The Australian Building & Construction Commission to be retained.

Getting paid on time for work done is fundamental to all businesses, including the many subcontractors who make up our construction industry. The Morrison Government is committed to improving protections for individuals and small businesses who subcontract in the building and construction industry, and to achieving greater consistency in security of payment laws across Australia.

We have re-established the Australian Building and Construction Commission (ABCC) which enforces the security of payment requirements in the Code for the Tendering and Performance of Building Work 2016. Under the code, contractors that have tendered for Commonwealth-funded building work must adhere to state and territory security of payment laws.

They must pay their subcontractors on time and not unreasonably withhold payment, otherwise they risk being excluded from Commonwealth funded building work for up to twelve months. This important work would be undone if Labor were to be elected, given its plans to abolish the ABCC and the Building Code.

The implementation of an effective regime to be established to minimise the use of non- conforming building products.

The Commonwealth does not have constitutional power to regulate buildings.

The Morrison Government is committed to working with state and territory counterparts to restore public confidence in Australia’s built environment.

The National Construction Code has always restricted the use of combustible cladding on high-rise buildings, and prior to fire incidents in recent years, the Commonwealth, states and territories had no reason to believe that building practitioners were not complying with the NCC.

The inappropriate use of cladding is an issue of non-compliance with the NCC and state and territory building regulations.
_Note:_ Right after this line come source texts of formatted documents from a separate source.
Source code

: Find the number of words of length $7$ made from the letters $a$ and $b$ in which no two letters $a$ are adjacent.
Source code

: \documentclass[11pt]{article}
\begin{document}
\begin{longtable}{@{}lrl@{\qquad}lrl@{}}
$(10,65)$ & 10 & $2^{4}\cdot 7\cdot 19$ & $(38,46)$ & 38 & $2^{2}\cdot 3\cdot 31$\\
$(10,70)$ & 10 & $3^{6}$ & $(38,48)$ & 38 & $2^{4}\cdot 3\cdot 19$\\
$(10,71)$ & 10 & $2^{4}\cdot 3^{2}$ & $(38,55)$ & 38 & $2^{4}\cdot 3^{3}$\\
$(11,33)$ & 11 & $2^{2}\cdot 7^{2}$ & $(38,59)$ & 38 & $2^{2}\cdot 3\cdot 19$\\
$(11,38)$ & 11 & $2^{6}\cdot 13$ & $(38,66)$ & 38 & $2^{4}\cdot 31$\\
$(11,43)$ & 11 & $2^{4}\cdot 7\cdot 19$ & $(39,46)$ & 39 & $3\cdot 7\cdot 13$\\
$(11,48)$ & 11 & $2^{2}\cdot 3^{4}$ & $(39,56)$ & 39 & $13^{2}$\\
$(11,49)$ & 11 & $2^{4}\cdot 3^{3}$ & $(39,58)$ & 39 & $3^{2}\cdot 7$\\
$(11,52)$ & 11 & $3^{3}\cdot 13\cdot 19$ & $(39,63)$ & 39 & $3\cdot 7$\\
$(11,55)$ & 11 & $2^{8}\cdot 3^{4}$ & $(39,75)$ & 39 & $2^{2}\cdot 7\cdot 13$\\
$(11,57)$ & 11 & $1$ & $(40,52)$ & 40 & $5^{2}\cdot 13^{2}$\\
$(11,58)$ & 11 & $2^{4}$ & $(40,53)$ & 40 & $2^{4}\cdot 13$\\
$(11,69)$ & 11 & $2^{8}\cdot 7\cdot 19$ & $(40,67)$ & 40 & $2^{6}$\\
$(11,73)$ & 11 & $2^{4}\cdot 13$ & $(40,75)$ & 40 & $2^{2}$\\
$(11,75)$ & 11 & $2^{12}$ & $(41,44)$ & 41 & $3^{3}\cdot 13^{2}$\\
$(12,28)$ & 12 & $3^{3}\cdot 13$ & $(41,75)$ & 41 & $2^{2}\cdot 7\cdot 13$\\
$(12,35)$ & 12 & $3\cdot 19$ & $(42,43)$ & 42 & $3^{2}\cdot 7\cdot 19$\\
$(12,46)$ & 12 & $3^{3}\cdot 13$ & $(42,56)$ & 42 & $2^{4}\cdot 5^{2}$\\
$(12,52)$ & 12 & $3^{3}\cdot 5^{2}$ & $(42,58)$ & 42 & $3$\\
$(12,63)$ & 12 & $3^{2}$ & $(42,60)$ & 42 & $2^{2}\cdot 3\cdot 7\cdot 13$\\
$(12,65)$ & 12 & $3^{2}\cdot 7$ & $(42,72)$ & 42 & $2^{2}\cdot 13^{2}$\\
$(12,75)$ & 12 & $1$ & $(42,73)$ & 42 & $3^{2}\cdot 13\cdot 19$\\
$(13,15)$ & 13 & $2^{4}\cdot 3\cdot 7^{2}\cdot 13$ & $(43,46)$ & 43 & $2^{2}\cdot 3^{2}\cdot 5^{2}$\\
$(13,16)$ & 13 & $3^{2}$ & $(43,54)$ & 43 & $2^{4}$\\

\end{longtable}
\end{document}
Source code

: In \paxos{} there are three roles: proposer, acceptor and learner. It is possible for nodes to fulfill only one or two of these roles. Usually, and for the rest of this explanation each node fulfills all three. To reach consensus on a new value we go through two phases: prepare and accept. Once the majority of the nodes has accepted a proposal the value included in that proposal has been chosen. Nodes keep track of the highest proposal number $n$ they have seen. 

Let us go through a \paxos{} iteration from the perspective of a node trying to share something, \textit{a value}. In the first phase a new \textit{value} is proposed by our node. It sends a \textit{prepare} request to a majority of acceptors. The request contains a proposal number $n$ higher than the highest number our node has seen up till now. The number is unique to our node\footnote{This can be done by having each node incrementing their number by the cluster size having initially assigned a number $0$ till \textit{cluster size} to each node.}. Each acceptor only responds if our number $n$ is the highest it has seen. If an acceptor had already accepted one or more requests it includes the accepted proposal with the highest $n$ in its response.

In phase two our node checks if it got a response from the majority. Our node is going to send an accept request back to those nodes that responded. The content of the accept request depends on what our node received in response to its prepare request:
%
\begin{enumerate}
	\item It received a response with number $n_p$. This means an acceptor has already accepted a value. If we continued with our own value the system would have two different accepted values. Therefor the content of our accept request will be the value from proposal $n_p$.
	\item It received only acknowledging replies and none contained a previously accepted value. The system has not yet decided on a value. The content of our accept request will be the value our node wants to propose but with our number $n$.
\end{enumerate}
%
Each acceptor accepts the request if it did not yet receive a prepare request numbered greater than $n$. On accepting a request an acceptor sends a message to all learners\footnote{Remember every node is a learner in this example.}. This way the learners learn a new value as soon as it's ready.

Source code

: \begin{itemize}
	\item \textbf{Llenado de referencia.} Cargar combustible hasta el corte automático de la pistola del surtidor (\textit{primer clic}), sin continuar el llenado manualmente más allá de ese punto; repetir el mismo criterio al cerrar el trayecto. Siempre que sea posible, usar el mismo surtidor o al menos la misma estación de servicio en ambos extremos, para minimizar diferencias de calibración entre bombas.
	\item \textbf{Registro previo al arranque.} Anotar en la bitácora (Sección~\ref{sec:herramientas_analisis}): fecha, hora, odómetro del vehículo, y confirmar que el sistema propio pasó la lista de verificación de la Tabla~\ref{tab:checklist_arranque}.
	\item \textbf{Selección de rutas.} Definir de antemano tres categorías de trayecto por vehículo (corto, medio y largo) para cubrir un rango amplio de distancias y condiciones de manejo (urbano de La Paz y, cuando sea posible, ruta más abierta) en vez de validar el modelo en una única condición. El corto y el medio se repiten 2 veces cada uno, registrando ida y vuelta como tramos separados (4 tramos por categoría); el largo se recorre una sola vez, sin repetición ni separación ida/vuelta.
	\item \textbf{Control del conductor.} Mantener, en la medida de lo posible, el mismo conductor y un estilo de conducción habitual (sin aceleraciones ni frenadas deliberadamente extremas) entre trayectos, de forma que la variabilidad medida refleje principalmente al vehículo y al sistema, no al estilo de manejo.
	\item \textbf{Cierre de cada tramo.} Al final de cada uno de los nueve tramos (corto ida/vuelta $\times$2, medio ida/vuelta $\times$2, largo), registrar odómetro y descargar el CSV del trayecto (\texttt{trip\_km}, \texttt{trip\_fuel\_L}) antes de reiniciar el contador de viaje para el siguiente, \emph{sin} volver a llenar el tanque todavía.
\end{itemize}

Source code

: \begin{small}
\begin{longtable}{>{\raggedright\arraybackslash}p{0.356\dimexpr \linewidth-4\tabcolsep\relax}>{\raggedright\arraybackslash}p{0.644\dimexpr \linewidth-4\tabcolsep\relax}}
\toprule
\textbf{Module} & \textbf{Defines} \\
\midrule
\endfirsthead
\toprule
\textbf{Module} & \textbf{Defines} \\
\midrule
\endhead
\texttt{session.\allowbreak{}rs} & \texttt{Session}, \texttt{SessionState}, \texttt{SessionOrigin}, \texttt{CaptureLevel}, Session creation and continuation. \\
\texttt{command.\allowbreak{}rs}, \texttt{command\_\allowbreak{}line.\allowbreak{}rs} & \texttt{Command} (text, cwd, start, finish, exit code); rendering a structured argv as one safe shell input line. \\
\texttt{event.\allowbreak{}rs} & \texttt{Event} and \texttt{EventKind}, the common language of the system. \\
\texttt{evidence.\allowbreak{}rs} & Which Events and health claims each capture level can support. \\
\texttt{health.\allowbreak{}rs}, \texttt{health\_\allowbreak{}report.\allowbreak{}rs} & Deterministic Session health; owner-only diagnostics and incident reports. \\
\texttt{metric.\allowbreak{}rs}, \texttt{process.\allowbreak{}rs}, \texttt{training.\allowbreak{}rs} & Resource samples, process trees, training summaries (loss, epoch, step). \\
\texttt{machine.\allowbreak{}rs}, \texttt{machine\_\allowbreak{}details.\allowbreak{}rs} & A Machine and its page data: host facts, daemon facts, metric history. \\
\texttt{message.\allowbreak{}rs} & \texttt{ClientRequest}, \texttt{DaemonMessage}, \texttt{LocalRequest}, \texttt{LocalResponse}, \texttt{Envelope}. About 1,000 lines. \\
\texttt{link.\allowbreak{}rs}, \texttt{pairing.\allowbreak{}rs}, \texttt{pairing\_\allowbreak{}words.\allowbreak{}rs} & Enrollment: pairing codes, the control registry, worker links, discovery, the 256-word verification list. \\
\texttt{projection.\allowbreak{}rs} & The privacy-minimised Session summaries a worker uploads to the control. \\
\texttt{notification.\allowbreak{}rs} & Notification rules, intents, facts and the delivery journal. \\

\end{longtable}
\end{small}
Enforcement of these rules is the responsibility of state and territory governments.

Building Ministers’ Forum (BMF) actions on cladding

The prevention of the inappropriate use of aluminium composite panels (ACPs) has been a key area of focus for the BMF.

The BMF expedited the implementation of a comprehensive package of measures by the Australian Building Codes Board (ABCB), to prevent non-compliant use of wall cladding on high- rise buildings.

The out-of-cycle amendments to the NCC include:

  • a more rigorous testing standard for determining the fire safety of external wall assemblies (AS 5113:2016);
  • introduction of a new Verification Method to demonstrate compliance with the existing fire safety Performance Requirements;
  • increased stringency for the sprinkler protection of balconies on residential buildings; and
  • stricter compliance documentation requirements in the NCC’s evidence of suitability provisions.

State Ministers agreed in October 2017 to use their powers to prohibit the inappropriate use of these products on buildings of more than three storeys.

At their February 2019 meeting Ministers agreed to expand this to a total ban in new construction subject to an impact assessment.

A number of other significant reforms continue to be progressed by the BMF, including:

  • development of a Technical Standard for permanent labelling of aluminium composite cladding products (etched or printed), ahead of development of an Australian Standard, to prevent unsuitable product substitution
  • the Building Regulators’ Forum working with fire authorities on the best method of making information available to assist them to respond to buildings with ACPs, and
  • overseeing the cladding audits and reviews being undertaken across

The BMF is also considering ways to address the cost of cladding rectification works, and has given in-principle support that building practitioners should owe a duty of care to building owners (and subsequent building owners) for residential construction work and certain commercial construction or small business.

Further, I received the following response from Pauline Hanson’s parliamentary advisor:

Thank you for your letter of 4 April and the enclosed brochure outlining ACIF’s policy priorities.  Senator Hanson has asked me to respond on her behalf that she is supportive of these and certainly that the Australian Building and Construction Commission be retained.  Together with other One Nation Senators she will do what she can to ensure this happens.